Baby Halder, as she begins talking about her life as she has penned in her debut book, `Aalo Aandhari', a memoir now translated into English, words gradually begin to ice-over, almost to the extent of numbing your senses. All you could manage to think is, how violence, when it becomes an everyday situation can make people stop reacting the way many others do.

Baby, a domestic help in a Gurgaon household, begins narrating shards of her life led in various parts of West Bengal, mainly Murshidabad, in almost the same flat tone as in her book: "Where should I start? Should I begin with how when I was seven-years-old my mother suddenly left us by thrusting a coin each in our hands, or tell you about how my nephew told my Baba that he saw his father strangling his mother, my Didi, to death, or how my Baba used to suddenly vanish from our life and then resurface. Or should I tell you about my husband to whom I was married off when I was 12 and why I left him and came to Delhi with my three children?"

The birth

Instead of choosing from the options that Baby has offered to talk, one begins by asking her about how the book was born. "My employer Prabodh ji has lots of books, including many Bengali books. While dusting them, I always used to think if one day I could read them. Even as a child, I always wanted to go to school. Despite our poverty, my mother never stopped us from going to school and even after she left us, I continued going. I studied till class 7. So when Prabodh ji once saw me a little lost while dusting the books he asked me whether I would like to read a Bengali book, to which I said yes. He gave me Taslima Nasreen's autobiography and soon I realised her life is so similar to me," she narrates.

Not stopping at Nasreen, Baby soon picked books by Mahasweta Devi, Shanko Ghosh, Charat Chandra Bangopadhay, Rabindranath Tagore, Ashapurna Devi, Nasrul Islam and more such Bengali luminaries.

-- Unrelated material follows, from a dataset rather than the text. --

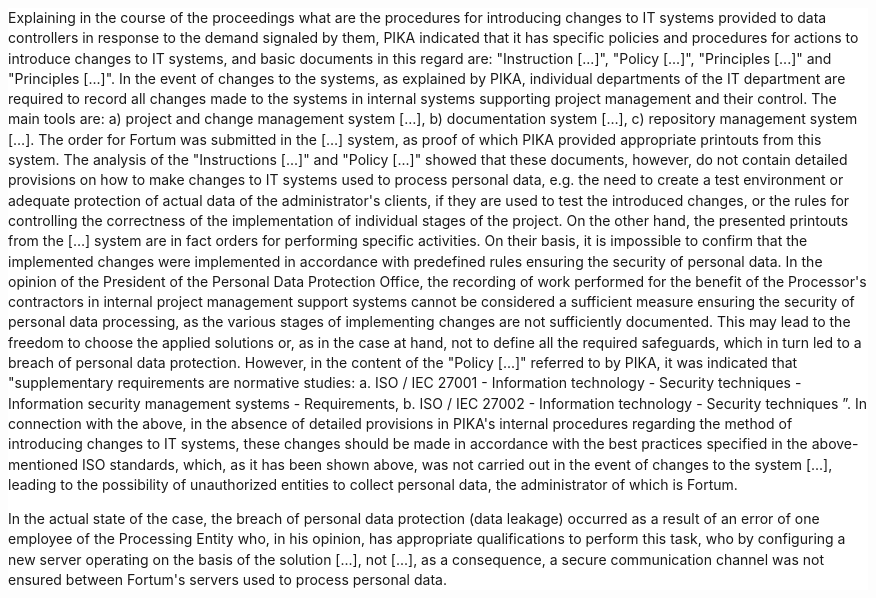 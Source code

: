 Explaining in the course of the proceedings what are the procedures for introducing changes to IT systems provided to data controllers in response to the demand signaled by them, PIKA indicated that it has specific policies and procedures for actions to introduce changes to IT systems, and basic documents in this regard are: "Instruction \[...\]", "Policy \[...\]", "Principles \[...\]" and "Principles \[...\]". In the event of changes to the systems, as explained by PIKA, individual departments of the IT department are required to record all changes made to the systems in internal systems supporting project management and their control. The main tools are: a) project and change management system \[…\], b) documentation system \[…\], c) repository management system \[…\]. The order for Fortum was submitted in the \[…\] system, as proof of which PIKA provided appropriate printouts from this system. The analysis of the "Instructions \[...\]" and "Policy \[...\]" showed that these documents, however, do not contain detailed provisions on how to make changes to IT systems used to process personal data, e.g. the need to create a test environment or adequate protection of actual data of the administrator's clients, if they are used to test the introduced changes, or the rules for controlling the correctness of the implementation of individual stages of the project. On the other hand, the presented printouts from the \[…\] system are in fact orders for performing specific activities. On their basis, it is impossible to confirm that the implemented changes were implemented in accordance with predefined rules ensuring the security of personal data. In the opinion of the President of the Personal Data Protection Office, the recording of work performed for the benefit of the Processor's contractors in internal project management support systems cannot be considered a sufficient measure ensuring the security of personal data processing, as the various stages of implementing changes are not sufficiently documented. This may lead to the freedom to choose the applied solutions or, as in the case at hand, not to define all the required safeguards, which in turn led to a breach of personal data protection. However, in the content of the "Policy \[...\]" referred to by PIKA, it was indicated that "supplementary requirements are normative studies: a. ISO / IEC 27001 - Information technology - Security techniques - Information security management systems - Requirements, b. ISO / IEC 27002 - Information technology - Security techniques ”. In connection with the above, in the absence of detailed provisions in PIKA's internal procedures regarding the method of introducing changes to IT systems, these changes should be made in accordance with the best practices specified in the above-mentioned ISO standards, which, as it has been shown above, was not carried out in the event of changes to the system \[...\], leading to the possibility of unauthorized entities to collect personal data, the administrator of which is Fortum.

In the actual state of the case, the breach of personal data protection (data leakage) occurred as a result of an error of one employee of the Processing Entity who, in his opinion, has appropriate qualifications to perform this task, who by configuring a new server operating on the basis of the solution \[...\], not \[...\], as a consequence, a secure communication channel was not ensured between Fortum's servers used to process personal data.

That destiny dropped her at that household in Gurgaon one hot afternoon seven years back can't be denied completely as her employer is no other than Prabodh Kumar, the grandson of the great writer Premchand. Himself a writer and a retired professor, Kumar gave her a notebook and a pen one day to try writing whatever comes to her mind. "I became very confused. I told him, I don't know what to write and then he said, why don't you write about yourself. And so I began writing," Baby relates.

The world of words

And what happened thereafter is indeed history. From a faceless domestic help, Baby became a writer. From her sufferings she suddenly broke free to enter a new world of words. "After seeing what I wrote, Prabodh ji said, someone called Annie Frank had once written something like that. On hearing that, I felt quite good," she says. Prabodh Kumar translated her memoirs, `Aalo Aandhari' into Hindi and got it published by a Kolkata-based publisher in 2002. In 2004 came her Bengali original by the same publisher.

A year after, a Malayalam translation appeared and this past week came its English translation `A Life Less Ordinary' by Urvashi Butalia of the imprint, Zubaan. It is a Penguin and Zubaan publication.

Urvashi says, "She is not always flat in her tone in the book. She has her literary moments and from first person she at times goes to third person." Very soon, Urvashi informs, Baby's book shall be translated in French too.

Baby is writing yet another book too. More than happy at the moment, Baby thinks the great purpose that her book has served is changing her father's attitude not just towards her alone but towards daughters in general. "He said nobody in our family has gone so far in life and that makes me feel very good. When Baba once told me that if time would have allowed him, he would like to go back to the days when we were kids and undo all the wrongs that he did towards us and my mother, I felt very good," she recounts.

For a girl who doesn't know even her birthday, isn't it a great gift from a father?